● Raw data:
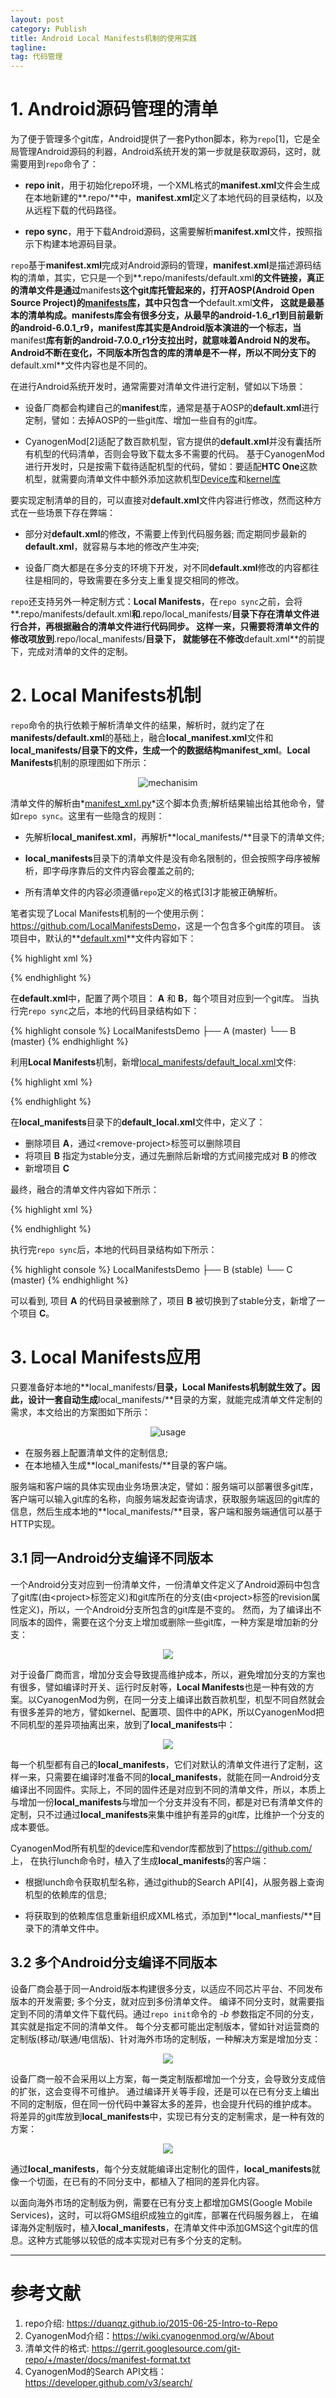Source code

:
 ```yaml
---
layout: post
category: Publish
title: Android Local Manifests机制的使用实践
tagline:
tag: 代码管理
---
```


# 1. Android源码管理的清单

为了便于管理多个git库，Android提供了一套Python脚本，称为`repo`[1]，它是全局管理Android源码的利器，Android系统开发的第一步就是获取源码，这时，就需要用到`repo`命令了：

- **repo init**，用于初始化repo环境，一个XML格式的**manifest.xml**文件会生成在本地新建的**.repo/**中，**manifest.xml**定义了本地代码的目录结构，以及从远程下载的代码路径。

- **repo sync**，用于下载Android源码，这需要解析**manifest.xml**文件，按照指示下构建本地源码目录。

`repo`基于**manifest.xml**完成对Android源码的管理，**manifest.xml**是描述源码结构的清单，其实，它只是一个到**.repo/manifests/default.xml**的文件链接，真正的清单文件是通过**manifests**这个git库托管起来的，打开AOSP(Android Open Source Project)的[**manifests**库](https://android.googlesource.com/platform/manifest)，其中只包含一个**default.xml**文件，
这就是最基本的清单构成。**manifests**库会有很多分支，从最早的android-1.6_r1到目前最新的android-6.0.1_r9，**manifest**库其实是Android版本演进的一个标志，当**manifest**库有新的android-7.0.0_r1分支拉出时，就意味着Android N的发布。
Android不断在变化，不同版本所包含的库的清单是不一样，所以不同分支下的**default.xml**文件内容也是不同的。

在进行Android系统开发时，通常需要对清单文件进行定制，譬如以下场景：

- 设备厂商都会构建自己的**manifest**库，通常是基于AOSP的**default.xml**进行定制，譬如：去掉AOSP的一些git库、增加一些自有的git库。

- CyanogenMod[2]适配了数百款机型，官方提供的**default.xml**并没有囊括所有机型的代码清单，否则会导致下载太多不需要的代码。
  基于CyanogenMod进行开发时，只是按需下载待适配机型的代码，譬如：要适配**HTC One**这款机型，就需要向清单文件中额外添加这款机型[Device库](https://github.com/cyanogenmod/android_device_htc_m7)和[kernel库](https://github.com/cyanogenmod/android_kernel_htc_msm8960)

要实现定制清单的目的，可以直接对**default.xml**文件内容进行修改，然而这种方式在一些场景下存在弊端：

- 部分对**default.xml**的修改，不需要上传到代码服务器; 而定期同步最新的**default.xml**，就容易与本地的修改产生冲突;

- 设备厂商大都是在多分支的环境下开发，对不同**default.xml**修改的内容都往往是相同的，导致需要在多分支上重复提交相同的修改。

`repo`还支持另外一种定制方式：**Local Manifests**，在`repo sync`之前，会将**.repo/manifests/default.xml**和**.repo/local_manifests/**目录下存在清单文件进行合并，再根据融合的清单文件进行代码同步。
这样一来，只需要将清单文件的修改项放到**.repo/local_manifests/**目录下，
就能够在不修改**default.xml**的前提下，完成对清单的文件的定制。

# 2. Local Manifests机制

`repo`命令的执行依赖于解析清单文件的结果，解析时，就约定了在**manifests/default.xml**的基础上，融合**local_manifest.xml**文件和**local_manifests/**目录下的文件，生成一个的数据结构**manifest_xml**。**Local Manifests**机制的原理图如下所示：

<div align="center"><img src="/assets/images/localmanifests/1-local-manifests-mechanism.png" alt="mechanisim"/></div>

清单文件的解析由*[manifest_xml.py](https://gerrit.googlesource.com/git-repo/+/master/manifest_xml.py)*这个脚本负责;解析结果输出给其他命令，譬如`repo sync`。这里有一些隐含的规则：

- 先解析**local_manifest.xml**，再解析**local_manifests/**目录下的清单文件;

- **local_manifests**目录下的清单文件是没有命名限制的，但会按照字母序被解析，即字母序靠后的文件内容会覆盖之前的;

- 所有清单文件的内容必须遵循`repo`定义的格式[3]才能被正确解析。

笔者实现了Local Manifests机制的一个使用示例：<https://github.com/LocalManifestsDemo>，这是一个包含多个git库的项目。
该项目中，默认的**[default.xml](https://github.com/LocalManifestsDemo/manifests/blob/master/default.xml)**文件内容如下：

{% highlight xml %}
<?xml version="1.0" encoding="UTF-8"?>
<manifest>
  <remote name="origin" fetch=".." />

  <default revision="refs/heads/master" remote="origin" />

  <project path="A" name="LocalManifestsDemo/project-A" />
  <project path="B" name="LocalManifestsDemo/project-B" />
</manifest>
{% endhighlight %}

在**default.xml**中，配置了两个项目： **A** 和 **B**，每个项目对应到一个git库。
当执行完`repo sync`之后，本地的代码目录结构如下：

{% highlight console %}
LocalManifestsDemo
├── A (master)
└── B (master)
{% endhighlight %}


利用**Local Manifests**机制，新增[local_manifests/default_local.xml](https://github.com/LocalManifestsDemo/local_manifests/blob/master/default_local.xml)文件:

{% highlight xml %}
<?xml version="1.0" encoding="UTF-8"?>
<manifest>
  <remove-project name="LocalManifestsDemo/project-A" />
  <remove-project name="LocalManifestsDemo/project-B" />
  <project path="B" name="LocalManifestsDemo/project-B" revision="stable" />
  <project path="C" name="LocalManifestsDemo/project-C" />
</manifest>
{% endhighlight %}

在**local_manifests**目录下的**default_local.xml**文件中，定义了：

- 删除项目 **A**，通过&lt;remove-project&gt;标签可以删除项目
- 将项目 **B** 指定为stable分支，通过先删除后新增的方式间接完成对 **B** 的修改
- 新增项目 **C**

最终，融合的清单文件内容如下所示：

{% highlight xml %}
<?xml version="1.0" encoding="UTF-8"?>
<manifest>
  <remote name="origin" fetch=".." />

  <default revision="refs/heads/master" remote="origin" />

  <project path="B" name="LocalManifestsDemo/project-B" revision="stable" />
  <project path="C" name="LocalManifestsDemo/project-C" />
</manifest>
{% endhighlight %}


执行完`repo sync`后，本地的代码目录结构如下所示：

{% highlight console %}
LocalManifestsDemo
├── B (stable)
└── C (master)
{% endhighlight %}

可以看到, 项目 **A** 的代码目录被删除了，项目 **B** 被切换到了stable分支，新增了一个项目 **C**。

# 3. Local Manifests应用

只要准备好本地的**local_manifests/**目录，**Local Manifests**机制就生效了。因此，设计一套自动生成**local_manifests/**目录的方案，就能完成清单文件定制的需求，本文给出的方案图如下所示：

<div align="center"><img src="/assets/images/localmanifests/2-local-manifests-usage.png" alt="usage"/></div>

- 在服务器上配置清单文件的定制信息;
- 在本地植入生成**local_manifests/**目录的客户端。

服务端和客户端的具体实现由业务场景决定，譬如：服务端可以部署很多git库，客户端可以输入git库的名称，向服务端发起查询请求，获取服务端返回的git库的信息，然后生成本地的**local_manifests/**目录，客户端和服务端通信可以基于HTTP实现。

## 3.1 同一Android分支编译不同版本

一个Android分支对应到一份清单文件，一份清单文件定义了Android源码中包含了git库(由&lt;project&gt;标签定义)和git库所在的分支(由&lt;project&gt;标签的revision属性定义)，所以，一个Android分支所包含的git库是不变的。
然而，为了编译出不同版本的固件，需要在这个分支上增加或删除一些git库，一种方案是增加新的分支：

<div align="center"><img src="/assets/images/localmanifests/3-local-manifests-scene1-plus-branches.png"/></div>

对于设备厂商而言，增加分支会导致提高维护成本，所以，避免增加分支的方案也有很多，譬如编译时开关、运行时反射等，**Local Manifests**也是一种有效的方案。以CyanogenMod为例，在同一分支上编译出数百款机型，机型不同自然就会有很多差异的地方，譬如kernel、配置项、固件中的APK，所以CyanogenMod把不同机型的差异项抽离出来，放到了**local_manifests**中：

<div align="center"><img src="/assets/images/localmanifests/4-local-manifests-scene1-plus-manifests.png"/></div>

每一个机型都有自己的**local_manifests**，它们对默认的清单文件进行了定制，这样一来，只需要在编译时准备不同的**local_manifests**，就能在同一Android分支编译出不同固件。实际上，不同的固件还是对应到不同的清单文件，所以，本质上与增加一份**local_manifests**与增加一个分支并没有不同，都是对已有清单文件的定制，只不过通过**local_manifests**来集中维护有差异的git库，比维护一个分支的成本要低。

CyanogenMod所有机型的device库和vendor库都放到了<https://github.com/>上，
在执行lunch命令时，植入了生成**local_manifests**的客户端：

- 根据lunch命令获取机型名称，通过github的Search API[4]，从服务器上查询机型的依赖库的信息;

- 将获取到的依赖库信息重新组织成XML格式，添加到**local_manfiests/**目录下的清单文件中。

## 3.2 多个Android分支编译不同版本

设备厂商会基于同一Android版本构建很多分支，以适应不同芯片平台、不同发布版本的开发需要; 多个分支，就对应到多份清单文件。
编译不同分支时，就需要指定到不同的清单文件下载代码。通过`repo init`命令的 *-b* 参数指定不同的分支，其实就是指定不同的清单文件。
每个分支都可能出定制版本，譬如针对运营商的定制版(移动/联通/电信版)、针对海外市场的定制版，一种解决方案是增加分支：

<div align="center"><img src="/assets/images/localmanifests/5-local-manifests-scene2-plus-branches.png"/></div>

设备厂商一般不会采用以上方案，每一类定制版都增加一个分支，会导致分支成倍的扩张，这会变得不可维护。
通过编译开关等手段，还是可以在已有分支上编出不同的定制版，但在同一份代码中兼容太多的差异，也会提升代码的维护成本。
将差异的git库放到**local_manifests**中，实现已有分支的定制需求，是一种有效的方案：

<div align="center"><img src="/assets/images/localmanifests/6-local-manifests-scene2-plus-manifests.png"/></div>

通过**local_manifests**，每个分支就能编译出定制化的固件，**local_manifests**就像一个切面，在已有的不同分支中，都植入了相同的差异化内容。

以面向海外市场的定制版为例，需要在已有分支上都增加GMS(Google Mobile Services)，这时，可以将GMS组织成独立的git库，部署在代码服务器上，
在编译海外定制版时，植入**local_manifests**，在清单文件中添加GMS这个git库的信息。这种方式能够以较低的成本实现对已有多个分支的定制。

---

# 参考文献

1. repo介绍: <https://duanqz.github.io/2015-06-25-Intro-to-Repo>
2. CyanogenMod介绍：<https://wiki.cyanogenmod.org/w/About>
3. 清单文件的格式: <https://gerrit.googlesource.com/git-repo/+/master/docs/manifest-format.txt>
4. CyanogenMod的Search API文档：<https://developer.github.com/v3/search/>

● Prompt:
The answer should contain only the lines from the start of the records above through the line with "- CyanogenMod[2]适配了数", copied exactly, and no pictures.

● Expected output:
Source code

:
 ```yaml
---
layout: post
category: Publish
title: Android Local Manifests机制的使用实践
tagline:
tag: 代码管理
---
```


# 1. Android源码管理的清单

为了便于管理多个git库，Android提供了一套Python脚本，称为`repo`[1]，它是全局管理Android源码的利器，Android系统开发的第一步就是获取源码，这时，就需要用到`repo`命令了：

- **repo init**，用于初始化repo环境，一个XML格式的**manifest.xml**文件会生成在本地新建的**.repo/**中，**manifest.xml**定义了本地代码的目录结构，以及从远程下载的代码路径。

- **repo sync**，用于下载Android源码，这需要解析**manifest.xml**文件，按照指示下构建本地源码目录。

`repo`基于**manifest.xml**完成对Android源码的管理，**manifest.xml**是描述源码结构的清单，其实，它只是一个到**.repo/manifests/default.xml**的文件链接，真正的清单文件是通过**manifests**这个git库托管起来的，打开AOSP(Android Open Source Project)的[**manifests**库](https://android.googlesource.com/platform/manifest)，其中只包含一个**default.xml**文件，
这就是最基本的清单构成。**manifests**库会有很多分支，从最早的android-1.6_r1到目前最新的android-6.0.1_r9，**manifest**库其实是Android版本演进的一个标志，当**manifest**库有新的android-7.0.0_r1分支拉出时，就意味着Android N的发布。
Android不断在变化，不同版本所包含的库的清单是不一样，所以不同分支下的**default.xml**文件内容也是不同的。

在进行Android系统开发时，通常需要对清单文件进行定制，譬如以下场景：

- 设备厂商都会构建自己的**manifest**库，通常是基于AOSP的**default.xml**进行定制，譬如：去掉AOSP的一些git库、增加一些自有的git库。

- CyanogenMod[2]适配了数百款机型，官方提供的**default.xml**并没有囊括所有机型的代码清单，否则会导致下载太多不需要的代码。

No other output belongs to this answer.